During the mid-eighties, when the real estate transactions at issue in this case took place, the Oklahoma City real estate market was depressed. I R. 14. Kent was a realtor and the sole owner of Bizzell Realty in Midwest City. Both Kent and John built houses in the Midwest City area. III R. 349, 350. Some of the houses that Kent and John built remained unsold in the depressed market, although Kent and John still carried hefty loans on the properties. I R. 67-68. In early 1986, Sasser, a loan officer at Talman Home Mortgage Corporation ["Talman"], arranged to buy two single-family homes from Kent and five from John, which they had built and on which they still carried notes. See I.R. 67-68; Aple.Br. 5. The purchases were to be financed through Talman with HUD-insured loans.

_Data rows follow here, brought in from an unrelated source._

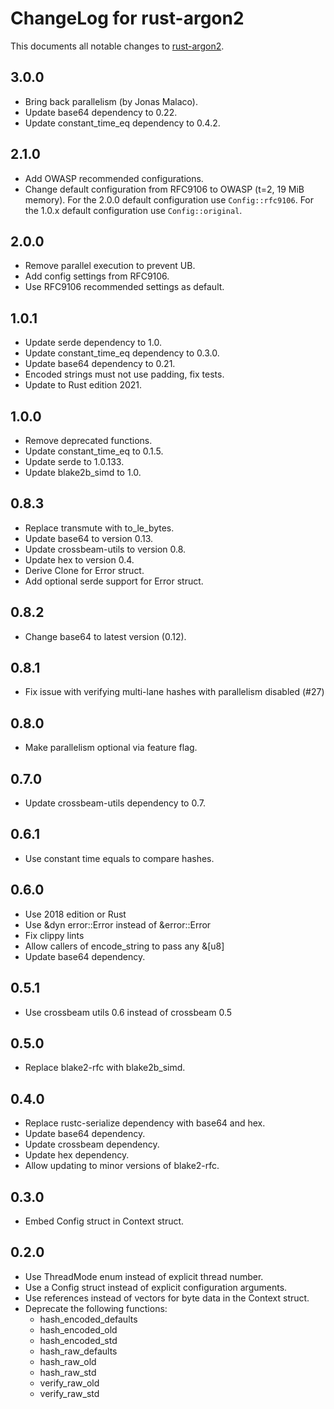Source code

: ChangeLog for rust-argon2
=========================

This documents all notable changes to
[rust-argon2](https://github.com/sru-systems/rust-argon2).

## 3.0.0

- Bring back parallelism (by Jonas Malaco).
- Update base64 dependency to 0.22.
- Update constant_time_eq dependency to 0.4.2.


## 2.1.0

- Add OWASP recommended configurations.
- Change default configuration from RFC9106 to OWASP (t=2, 19 MiB memory). For
  the 2.0.0 default configuration use `Config::rfc9106`. For the 1.0.x default
  configuration use `Config::original`.

## 2.0.0

- Remove parallel execution to prevent UB.
- Add config settings from RFC9106.
- Use RFC9106 recommended settings as default.


## 1.0.1

- Update serde dependency to 1.0.
- Update constant_time_eq dependency to 0.3.0.
- Update base64 dependency to 0.21.
- Encoded strings must not use padding, fix tests.
- Update to Rust edition 2021.


## 1.0.0

- Remove deprecated functions.
- Update constant_time_eq to 0.1.5.
- Update serde to 1.0.133.
- Update blake2b_simd to 1.0.


## 0.8.3

- Replace transmute with to_le_bytes.
- Update base64 to version 0.13.
- Update crossbeam-utils to version 0.8.
- Update hex to version 0.4.
- Derive Clone for Error struct.
- Add optional serde support for Error struct.


## 0.8.2

- Change base64 to latest version (0.12).


## 0.8.1

- Fix issue with verifying multi-lane hashes with parallelism disabled (#27)

## 0.8.0

- Make parallelism optional via feature flag.


## 0.7.0

- Update crossbeam-utils dependency to 0.7.


## 0.6.1

- Use constant time equals to compare hashes.


## 0.6.0

- Use 2018 edition or Rust
- Use &dyn error::Error instead of &error::Error
- Fix clippy lints
- Allow callers of encode_string to pass any &[u8]
- Update base64 dependency.


## 0.5.1

- Use crossbeam utils 0.6 instead of crossbeam 0.5


## 0.5.0

- Replace blake2-rfc with blake2b_simd.


## 0.4.0

- Replace rustc-serialize dependency with base64 and hex.
- Update base64 dependency.
- Update crossbeam dependency.
- Update hex dependency.
- Allow updating to minor versions of blake2-rfc.


## 0.3.0

- Embed Config struct in Context struct.


## 0.2.0

- Use ThreadMode enum instead of explicit thread number.
- Use a Config struct instead of explicit configuration arguments.
- Use references instead of vectors for byte data in the Context struct.
- Deprecate the following functions:
  - hash_encoded_defaults
  - hash_encoded_old
  - hash_encoded_std
  - hash_raw_defaults
  - hash_raw_old
  - hash_raw_std
  - verify_raw_old
  - verify_raw_std
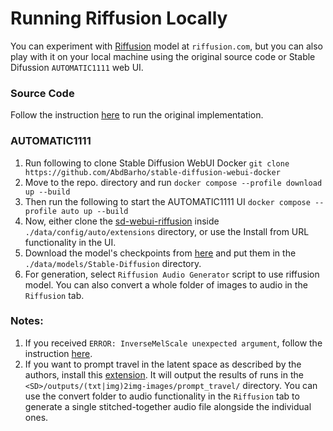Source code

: # Running Riffusion Locally

You can experiment with [Riffusion](https://riffusion.com/about) model at `riffusion.com`, but you can also play with it on your local machine using the original source code or Stable Difussion `AUTOMATIC1111` web UI.

### Source Code
Follow the instruction [here](https://github.com/riffusion/riffusion) to run the original implementation.

### AUTOMATIC1111
1. Run following to clone Stable Diffusion WebUI Docker `git clone https://github.com/AbdBarho/stable-diffusion-webui-docker`
2. Move to the repo. directory and run `docker compose --profile download up --build`
3. Then run the following to start the AUTOMATIC1111 UI `docker compose --profile auto up --build`
4. Now, either clone the [sd-webui-riffusion](https://github.com/enlyth/sd-webui-riffusion) inside  `./data/config/auto/extensions` directory, or use the Install from URL functionality in the UI.
5. Download the model's checkpoints from [here](https://huggingface.co/riffusion/riffusion-model-v1/tree/main) and put them in the `./data/models/Stable-Diffusion` directory.
6. For generation, select `Riffusion Audio Generator` script to use riffusion model. You can also convert a whole folder of images to audio in the `Riffusion` tab.

### Notes:
1. If you received `ERROR: InverseMelScale unexpected argument`, follow the instruction [here](https://github.com/enlyth/sd-webui-riffusion/issues/34).
2. If you want to prompt travel in the latent space as described by the authors, install this [extension](https://github.com/Kahsolt/stable-diffusion-webui-prompt-travel). It will output the results of runs in the `<SD>/outputs/(txt|img)2img-images/prompt_travel/` directory. You can use the convert folder to audio functionality in the `Riffusion` tab to generate a single stitched-together audio file alongside the individual ones.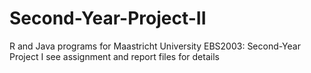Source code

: # Second-Year-Project-II
R and Java programs for Maastricht University EBS2003: Second-Year Project I see assignment and report files for details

I R. 26-28. John and Kent were convicted based upon misrepresentations they allegedly made in settlement statements submitted to HUD in connection with Sasser's attempt to obtain HUD insurance.2 The settlement statements, which were supposed to record the settlement of accounts that occurred at the closing of the sales, were signed by Sasser and the Bizzells and indicated that Sasser had paid fifteen percent of the purchase price and acquisition costs of each of the seven properties from his own funds, with the other eighty-five percent coming from HUD-insured mortgages. I R. 35, 53-54, 68.3 But evidence introduced at trial suggested that the Bizzells had illegally paid Sasser's downpayment. The Bizzells paid for the cashier's checks that were brought to the closing and that were ultimately used to pay Sasser's downpayment and closing costs. VI R. 329-39; I R. 65-66; II R. 176; II R. 214.

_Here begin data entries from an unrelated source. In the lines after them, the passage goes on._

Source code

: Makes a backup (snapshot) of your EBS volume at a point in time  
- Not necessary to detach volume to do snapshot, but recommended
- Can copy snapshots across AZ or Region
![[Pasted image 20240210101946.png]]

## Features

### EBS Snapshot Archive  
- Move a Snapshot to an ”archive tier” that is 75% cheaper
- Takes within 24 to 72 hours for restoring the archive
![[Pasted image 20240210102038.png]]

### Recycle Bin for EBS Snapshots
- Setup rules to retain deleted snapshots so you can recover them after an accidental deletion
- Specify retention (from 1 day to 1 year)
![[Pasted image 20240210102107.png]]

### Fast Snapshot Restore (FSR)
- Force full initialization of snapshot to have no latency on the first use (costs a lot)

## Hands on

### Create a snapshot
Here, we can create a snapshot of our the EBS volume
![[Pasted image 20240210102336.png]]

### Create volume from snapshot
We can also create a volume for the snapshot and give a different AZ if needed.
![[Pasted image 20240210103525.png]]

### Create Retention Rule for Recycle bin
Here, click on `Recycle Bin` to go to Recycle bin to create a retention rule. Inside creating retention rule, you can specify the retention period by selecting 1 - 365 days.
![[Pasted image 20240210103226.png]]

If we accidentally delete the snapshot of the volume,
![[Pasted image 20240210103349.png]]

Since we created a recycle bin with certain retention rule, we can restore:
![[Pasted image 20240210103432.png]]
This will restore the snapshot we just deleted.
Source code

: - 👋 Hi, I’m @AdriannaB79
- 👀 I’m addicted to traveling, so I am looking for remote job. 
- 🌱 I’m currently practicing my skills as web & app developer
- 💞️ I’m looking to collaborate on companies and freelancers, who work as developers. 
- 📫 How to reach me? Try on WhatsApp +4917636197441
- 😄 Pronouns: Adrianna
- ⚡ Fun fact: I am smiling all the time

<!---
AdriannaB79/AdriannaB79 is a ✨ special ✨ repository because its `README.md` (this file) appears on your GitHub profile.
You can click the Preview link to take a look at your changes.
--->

Kent and John eventually admitted to a HUD auditor investigating the transactions that they had, in fact, paid Sasser's earnest money deposit and other acquisition costs. III R. 314. However, the Bizzells contended that their verification was not false, as they had arranged with Sasser to pay him real estate commissions in the amount of his downpayments and settlement costs. III R. 314. They had therefore given the cashiers checks to Sasser in payment of a real estate commission for the sale of the properties, and Sasser had then signed the checks back over to the Bizzells for the downpayment and closing costs for the properties. II R. 230-31. Yet none of the documents submitted to HUD indicated that a real estate commission had been paid to Sasser, even though Sasser listed other settlement charges on the settlement statement and even though there was a space on the settlement form that expressly provided for the recording of commissions.4 I R. 59, 60-61, 72; II R. 174, 234-35, 280. K.B. Br. Tab H Ex. II at 2; 280 at 2; II R. 230, III R. 180. Nor was the existence of the alleged trade-out agreement revealed to HUD auditors until some time into HUD's investigation. III R. 304-13.

As a result of the seven transactions between the Bizzells and Sasser, $369,888 in HUD-insured loans were created, and the Bizzells were relieved of $343,684 in debt that they were carrying on the unsold houses that they had built.5 I R. 67-68.

In February 1987, HUD began auditing Talman and the HUD-insured loans it had originated. III R. 300. HUD auditor Sharon Shackelford Howell interviewed Kent several times concerning his sale of properties to Sasser. During the first three conversations she had with Kent, Howell testified that he did not tell her that he had credited Sasser with a real estate commission; in fact, in the third conversation he told her that he had never paid Sasser any real estate fees. III R. 309-11. Both Kent and John told her that Sasser had not paid any earnest money deposits. III R. 311, 312.